Debt to total assets averages 45.7%, and the cash flow to
total assets for the sample companies is slightly below their
industry averages. Absolute total accruals to total assets
average 9.9% (mean) and 7% (median). The magnitudes of
the correlations between the independent variables is small
enough that multicollinearity is not a major problem in
interpreting the regression coefficients (Judge et al., 1988,
p. 868).
3. Results
3.1. Univariate results
Table 2 shows the test results for differences in DAC
across subsamples formed on the basis of SFCF, auditor,
audit tenure, and institutional share ownership. In panel
A, average (mean and median) DAC are reported for
observations with high and low SFCF. Observations with
high SFCF have higher DAC. The differences are significant at the .01 level (t test for means) and the .10 level
(one-tail Wilcoxon Z test for distributions). This finding is
consistent with our hypothesis.

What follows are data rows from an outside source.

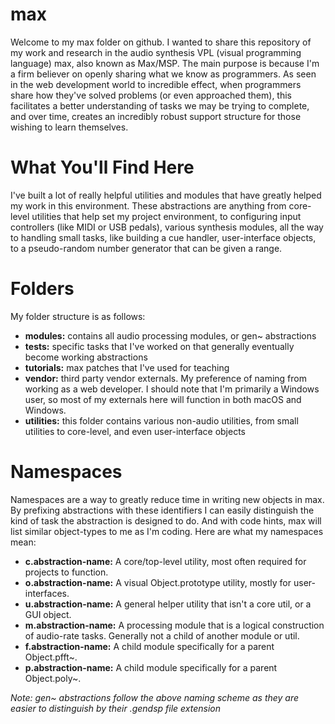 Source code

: # max
Welcome to my max folder on github. I wanted to share this repository of my work and research in the audio synthesis VPL (visual programming language) max, also known as Max/MSP. The main purpose is because I'm a firm believer on openly sharing what we know as programmers. As seen in the web development world to incredible effect, when programmers share how they've solved problems (or even approached them), this facilitates a better understanding of tasks we may be trying to complete, and over time, creates an incredibly robust support structure for those wishing to learn themselves.

# What You'll Find Here
I've built a lot of really helpful utilities and modules that have greatly helped my work in this environment. These abstractions are anything from core-level utilities that help set my project environment, to configuring input controllers (like MIDI or USB pedals), various synthesis modules, all the way to handling small tasks, like building a cue handler, user-interface objects, to a pseudo-random number generator that can be given a range.

# Folders
My folder structure is as follows: 

- **modules:** contains all audio processing modules, or gen~ abstractions
- **tests:** specific tasks that I've worked on that generally eventually become working abstractions
- **tutorials:** max patches that I've used for teaching
- **vendor:** third party vendor externals. My preference of naming from working as a web developer. I should note that I'm primarily a Windows user, so most of my externals here will function in both macOS and Windows.
- **utilities:** this folder contains various non-audio utilities, from small utilities to core-level, and even user-interface objects

# Namespaces
Namespaces are a way to greatly reduce time in writing new objects in max. By prefixing abstractions with these identifiers I can easily distinguish the kind of task the abstraction is designed to do. And with code hints, max will list similar object-types to me as I'm coding. Here are what my namespaces mean:

- **c.abstraction-name:** A core/top-level utility, most often required for projects to function.
- **o.abstraction-name:** A visual Object.prototype utility, mostly for user-interfaces.
- **u.abstraction-name:** A general helper utility that isn't a core util, or a GUI object.
- **m.abstraction-name:** A processing module that is a logical construction of audio-rate tasks. Generally not a child of another module or util.
- **f.abstraction-name:** A child module specifically for a parent Object.pfft~.
- **p.abstraction-name:** A child module specifically for a parent Object.poly~.

*Note: gen~ abstractions follow the above naming scheme as they are easier to distinguish by their .gendsp file extension*
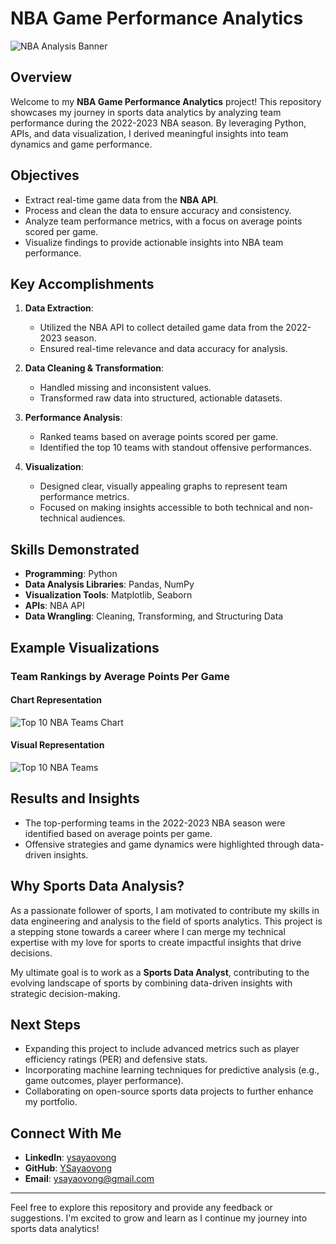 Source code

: # NBA Game Performance Analytics

![NBA Analysis Banner](top_10_nba_teams_chart.png)

## Overview

Welcome to my **NBA Game Performance Analytics** project! This repository showcases my journey in sports data analytics by analyzing team performance during the 2022-2023 NBA season. By leveraging Python, APIs, and data visualization, I derived meaningful insights into team dynamics and game performance.

## Objectives

- Extract real-time game data from the **NBA API**.
- Process and clean the data to ensure accuracy and consistency.
- Analyze team performance metrics, with a focus on average points scored per game.
- Visualize findings to provide actionable insights into NBA team performance.

## Key Accomplishments

1. **Data Extraction**:
   - Utilized the NBA API to collect detailed game data from the 2022-2023 season.
   - Ensured real-time relevance and data accuracy for analysis.

2. **Data Cleaning & Transformation**:
   - Handled missing and inconsistent values.
   - Transformed raw data into structured, actionable datasets.

3. **Performance Analysis**:
   - Ranked teams based on average points scored per game.
   - Identified the top 10 teams with standout offensive performances.

4. **Visualization**:
   - Designed clear, visually appealing graphs to represent team performance metrics.
   - Focused on making insights accessible to both technical and non-technical audiences.

## Skills Demonstrated

- **Programming**: Python
- **Data Analysis Libraries**: Pandas, NumPy
- **Visualization Tools**: Matplotlib, Seaborn
- **APIs**: NBA API
- **Data Wrangling**: Cleaning, Transforming, and Structuring Data

## Example Visualizations

### Team Rankings by Average Points Per Game

#### Chart Representation
![Top 10 NBA Teams Chart](top_10_nba_teams_chart.png)

#### Visual Representation
![Top 10 NBA Teams](top_10_nba_teams.png)

## Results and Insights

- The top-performing teams in the 2022-2023 NBA season were identified based on average points per game.
- Offensive strategies and game dynamics were highlighted through data-driven insights.

## Why Sports Data Analysis?

As a passionate follower of sports, I am motivated to contribute my skills in data engineering and analysis to the field of sports analytics. This project is a stepping stone towards a career where I can merge my technical expertise with my love for sports to create impactful insights that drive decisions.

My ultimate goal is to work as a **Sports Data Analyst**, contributing to the evolving landscape of sports by combining data-driven insights with strategic decision-making.

## Next Steps

- Expanding this project to include advanced metrics such as player efficiency ratings (PER) and defensive stats.
- Incorporating machine learning techniques for predictive analysis (e.g., game outcomes, player performance).
- Collaborating on open-source sports data projects to further enhance my portfolio.

## Connect With Me

- **LinkedIn**: [ysayaovong](https://linkedin.com/in/ysayaovong)
- **GitHub**: [YSayaovong](https://github.com/YSayaovong)
- **Email**: [ysayaovong@gmail.com](mailto:ysayaovong@gmail.com)

---

Feel free to explore this repository and provide any feedback or suggestions. I'm excited to grow and learn as I continue my journey into sports data analytics!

Companies with high
SFCF tend to use income-increasing DAC to boost
reported earnings.
Panel B reports DAC across Big 6 and non-Big 6
partitions. Big-6-audited firms have lower DAC (significant at the .05 level using the one-tail t test and at the .01
level for the Wilcoxon Z test). Consistent with our expectations, Big 6 auditors appear to constrain managers
discretion in choosing income-increasing DAC. This evidence is consistent with studies that examined Big 6 and
accounting accruals in other contexts (Becker et al., 1998;
Kim et al., 2003; Francis et al., 1999), although we find
that the significance of the mean difference is marginal.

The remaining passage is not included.